Once you reach the line that holds "true multi-core parallelism." in the listing below, output it and every line after it through the line that holds "DataFrame (zero-copy view)", word for word.
◆ ◆ ◆
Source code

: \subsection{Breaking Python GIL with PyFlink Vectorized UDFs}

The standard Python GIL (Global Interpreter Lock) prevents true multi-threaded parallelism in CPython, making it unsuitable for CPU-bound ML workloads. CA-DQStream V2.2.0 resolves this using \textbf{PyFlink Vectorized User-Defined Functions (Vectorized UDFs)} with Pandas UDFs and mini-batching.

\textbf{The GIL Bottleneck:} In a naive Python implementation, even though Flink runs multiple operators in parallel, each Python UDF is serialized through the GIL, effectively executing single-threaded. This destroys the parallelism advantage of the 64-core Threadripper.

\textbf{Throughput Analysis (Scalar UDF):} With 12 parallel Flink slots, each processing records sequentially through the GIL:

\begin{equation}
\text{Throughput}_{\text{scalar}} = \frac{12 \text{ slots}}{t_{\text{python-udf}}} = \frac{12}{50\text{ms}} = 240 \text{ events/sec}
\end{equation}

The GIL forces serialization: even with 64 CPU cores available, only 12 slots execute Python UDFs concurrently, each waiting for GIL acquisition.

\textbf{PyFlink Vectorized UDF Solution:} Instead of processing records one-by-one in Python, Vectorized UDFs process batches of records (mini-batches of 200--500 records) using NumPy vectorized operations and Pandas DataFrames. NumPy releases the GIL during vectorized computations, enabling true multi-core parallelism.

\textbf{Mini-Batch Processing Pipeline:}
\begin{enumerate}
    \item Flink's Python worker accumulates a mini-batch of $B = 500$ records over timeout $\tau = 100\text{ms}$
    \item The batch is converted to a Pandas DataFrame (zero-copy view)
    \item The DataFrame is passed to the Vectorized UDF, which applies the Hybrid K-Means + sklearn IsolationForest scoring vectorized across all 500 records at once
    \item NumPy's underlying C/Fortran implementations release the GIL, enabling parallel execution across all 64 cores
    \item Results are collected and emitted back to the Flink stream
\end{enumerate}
◆ ◆ ◆
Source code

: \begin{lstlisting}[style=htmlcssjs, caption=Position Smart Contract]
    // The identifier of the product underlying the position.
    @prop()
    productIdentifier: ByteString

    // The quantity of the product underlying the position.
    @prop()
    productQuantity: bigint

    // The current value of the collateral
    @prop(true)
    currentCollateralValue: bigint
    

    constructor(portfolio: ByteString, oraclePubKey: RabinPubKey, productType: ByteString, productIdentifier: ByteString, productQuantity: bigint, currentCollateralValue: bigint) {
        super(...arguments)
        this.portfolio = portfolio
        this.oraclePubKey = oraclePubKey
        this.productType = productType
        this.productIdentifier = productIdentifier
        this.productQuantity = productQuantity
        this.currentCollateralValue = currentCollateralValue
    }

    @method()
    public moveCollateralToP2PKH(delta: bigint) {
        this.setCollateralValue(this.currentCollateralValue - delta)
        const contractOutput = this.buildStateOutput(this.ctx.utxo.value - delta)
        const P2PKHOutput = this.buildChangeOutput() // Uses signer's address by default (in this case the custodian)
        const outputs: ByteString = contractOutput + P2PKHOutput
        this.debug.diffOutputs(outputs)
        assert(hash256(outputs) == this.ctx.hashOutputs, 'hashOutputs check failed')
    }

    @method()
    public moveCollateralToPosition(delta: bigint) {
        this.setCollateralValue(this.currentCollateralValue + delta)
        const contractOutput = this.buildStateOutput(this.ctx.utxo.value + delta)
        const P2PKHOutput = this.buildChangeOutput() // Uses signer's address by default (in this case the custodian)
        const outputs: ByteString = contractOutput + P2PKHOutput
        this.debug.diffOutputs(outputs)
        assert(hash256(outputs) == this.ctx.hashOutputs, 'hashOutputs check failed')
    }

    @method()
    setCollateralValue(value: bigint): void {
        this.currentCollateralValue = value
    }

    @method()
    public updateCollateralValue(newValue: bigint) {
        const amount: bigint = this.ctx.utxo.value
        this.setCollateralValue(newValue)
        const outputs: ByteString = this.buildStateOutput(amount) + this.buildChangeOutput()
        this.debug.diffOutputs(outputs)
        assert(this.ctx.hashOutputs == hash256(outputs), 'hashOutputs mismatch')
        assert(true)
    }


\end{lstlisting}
◆ ◆ ◆
TASK OUTPUT.
\textbf{PyFlink Vectorized UDF Solution:} Instead of processing records one-by-one in Python, Vectorized UDFs process batches of records (mini-batches of 200--500 records) using NumPy vectorized operations and Pandas DataFrames. NumPy releases the GIL during vectorized computations, enabling true multi-core parallelism.

\textbf{Mini-Batch Processing Pipeline:}
\begin{enumerate}
    \item Flink's Python worker accumulates a mini-batch of $B = 500$ records over timeout $\tau = 100\text{ms}$
    \item The batch is converted to a Pandas DataFrame (zero-copy view)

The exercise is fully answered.